Patients under investigation for MIS-C without life-threatening manifestations should undergo diagnostic evaluation for MIS-C as well as other possible infections and non-infection-related conditions before immunomodulatory treatment is initiated. Moderate
Patients “under investigation” for MIS-C with life-threatening manifestations may require immunomodulatory treatment for MIS-C before the full diagnostic evaluation can be completed. High
After evaluation by specialists with expertise in MIS-C, some patients with mild symptoms may only require close monitoring without immunomodulatory treatment. The panel noted uncertainty around the empiric use of IVIG to prevent CAAs in this setting.
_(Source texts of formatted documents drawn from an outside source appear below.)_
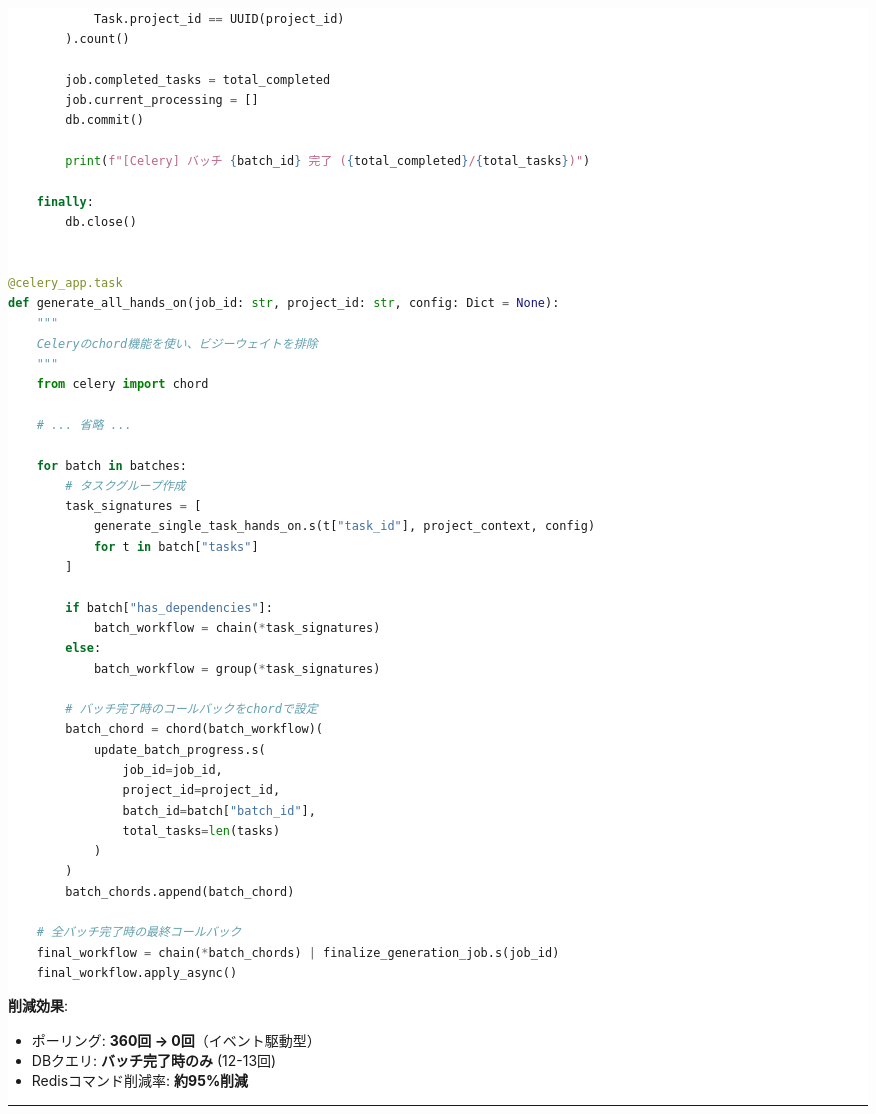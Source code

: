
 ```python
            Task.project_id == UUID(project_id)
        ).count()

        job.completed_tasks = total_completed
        job.current_processing = []
        db.commit()

        print(f"[Celery] バッチ {batch_id} 完了 ({total_completed}/{total_tasks})")

    finally:
        db.close()


@celery_app.task
def generate_all_hands_on(job_id: str, project_id: str, config: Dict = None):
    """
    Celeryのchord機能を使い、ビジーウェイトを排除
    """
    from celery import chord

    # ... 省略 ...

    for batch in batches:
        # タスクグループ作成
        task_signatures = [
            generate_single_task_hands_on.s(t["task_id"], project_context, config)
            for t in batch["tasks"]
        ]

        if batch["has_dependencies"]:
            batch_workflow = chain(*task_signatures)
        else:
            batch_workflow = group(*task_signatures)

        # バッチ完了時のコールバックをchordで設定
        batch_chord = chord(batch_workflow)(
            update_batch_progress.s(
                job_id=job_id,
                project_id=project_id,
                batch_id=batch["batch_id"],
                total_tasks=len(tasks)
            )
        )
        batch_chords.append(batch_chord)

    # 全バッチ完了時の最終コールバック
    final_workflow = chain(*batch_chords) | finalize_generation_job.s(job_id)
    final_workflow.apply_async()
```

**削減効果**:
- ポーリング: **360回 → 0回**（イベント駆動型）
- DBクエリ: **バッチ完了時のみ** (12-13回)
- Redisコマンド削減率: **約95%削減**

---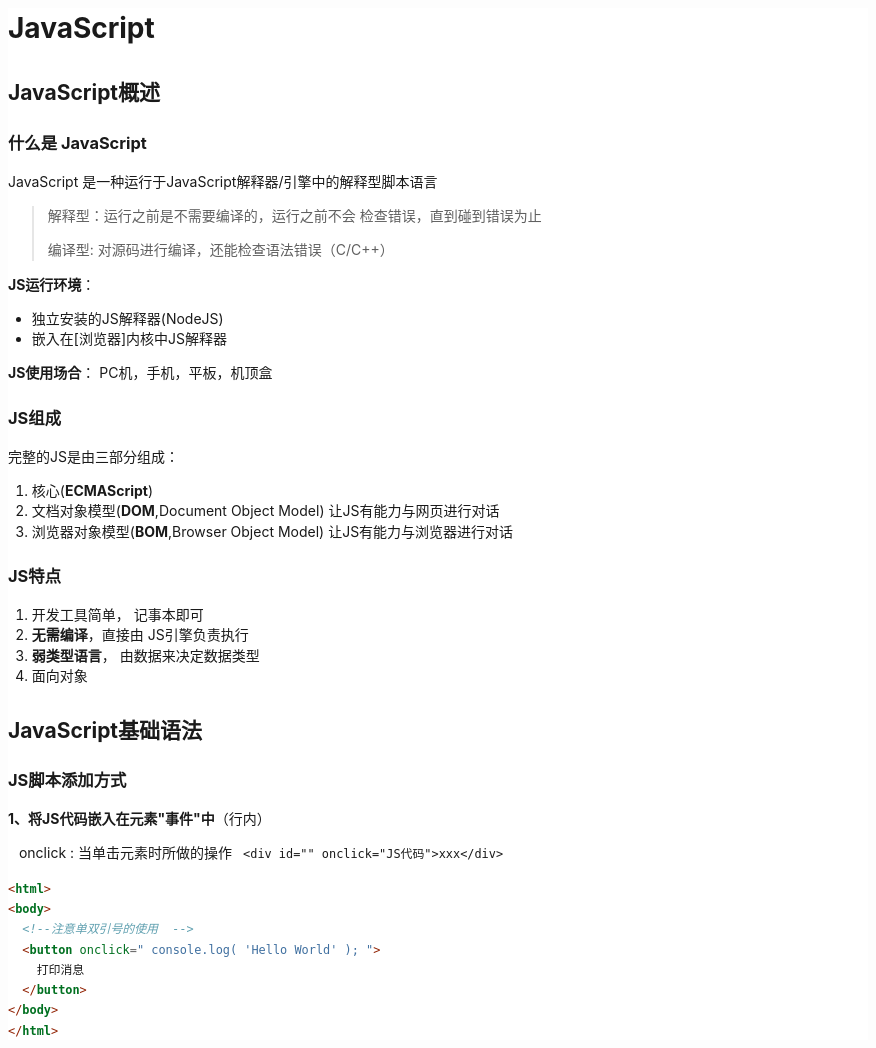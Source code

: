 



# JavaScript

## JavaScript概述

### 什么是 JavaScript

JavaScript 是一种运行于JavaScript解释器/引擎中的解释型脚本语言

> 解释型：运行之前是不需要编译的，运行之前不会 检查错误，直到碰到错误为止
>
> 编译型: 对源码进行编译，还能检查语法错误（C/C++）

**JS运行环境**：

- 独立安装的JS解释器(NodeJS)
- 嵌入在[浏览器]内核中JS解释器

**JS使用场合**： PC机，手机，平板，机顶盒



### JS组成

完整的JS是由三部分组成：

1. 核心(**ECMAScript**)
2. 文档对象模型(**DOM**,Document Object Model) 让JS有能力与网页进行对话
3. 浏览器对象模型(**BOM**,Browser Object Model) 让JS有能力与浏览器进行对话



### JS特点

1. 开发工具简单， 记事本即可
2. **无需编译**，直接由 JS引擎负责执行
3. **弱类型语言**， 由数据来决定数据类型
4. 面向对象



## JavaScript基础语法

### JS脚本添加方式

**1、将JS代码嵌入在元素"事件"中**（行内）

&ensp; onclick : 当单击元素时所做的操作    ` <div id="" onclick="JS代码">xxx</div>`

```html
<html>
<body>
  <!--注意单双引号的使用  -->
  <button onclick=" console.log( 'Hello World' ); ">
    打印消息
  </button>
</body>
</html>
```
Moderate
A stepwise progression of immunomodulatory therapies should be used to treat MIS-C with IVIG considered first-tier therapy. Glucocorticoids should be used as adjunctive therapy in patients with severe disease or as intensification therapy in patients with refractory disease. High
IVIG should be given to MIS-C patients who are hospitalized and/or fulfill KD criteria. High
High-dose IVIG (typically 2 gm/kg, based on ideal body weight) should be used for treatment of MIS-C. High
Cardiac function and fluid status should be assessed in MIS-C patients before IVIG treatment is provided. Patients with depressed cardiac function may require close monitoring and diuretics with IVIG administration. High
In some patients with cardiac dysfunction, IVIG may be given in divided doses (1 gm/kg daily over 2 days). Moderate
Low-to-moderate-dose glucocorticoids (1–2 mg/kg/day) should be given with IVIG as adjunctive therapy for treatment of MIS-C patients with shock and/or organ-threatening disease. Moderate
In patients who do not respond to IVIG and low-to-moderate-dose glucocorticoids, high-dose, IV pulse glucocorticoids (10–30 mg/kg/day) may be considered, especially if a patient requires high-dose or multiple inotropes and/or vasopressors. Moderate
In patients with refractory MIS-C despite a single dose of IVIG, a second dose of IVIG is not recommended, given the risk of volume overload and hemolytic anemia associated with large doses of IVIG. High
Low-to-moderate-dose steroids (1–2 mg/kg/day) may also be considered in patients with milder forms of MIS-C who are persistently febrile and symptomatic despite a single dose of IVIG. Moderate
Anakinra (>4 mg/kg/day IV or SC) may be considered for treatment of MIS-C refractory to IVIG and glucocorticoids in patients with MIS-C and features of macrophage activation syndrome or in patients with contraindications to long-term use of glucocorticoids. Moderate
Serial laboratory testing and cardiac assessment should guide immunomodulatory treatment response and tapering. Patients may require a 2–3-week, or even longer, taper of immunomodulatory medications. High
*

MIS-C = multisystem inflammatory syndrome in children; IVIG = intravenous immunoglobulin; CAAs = coronary artery aneurysms; SC = subcutaneous.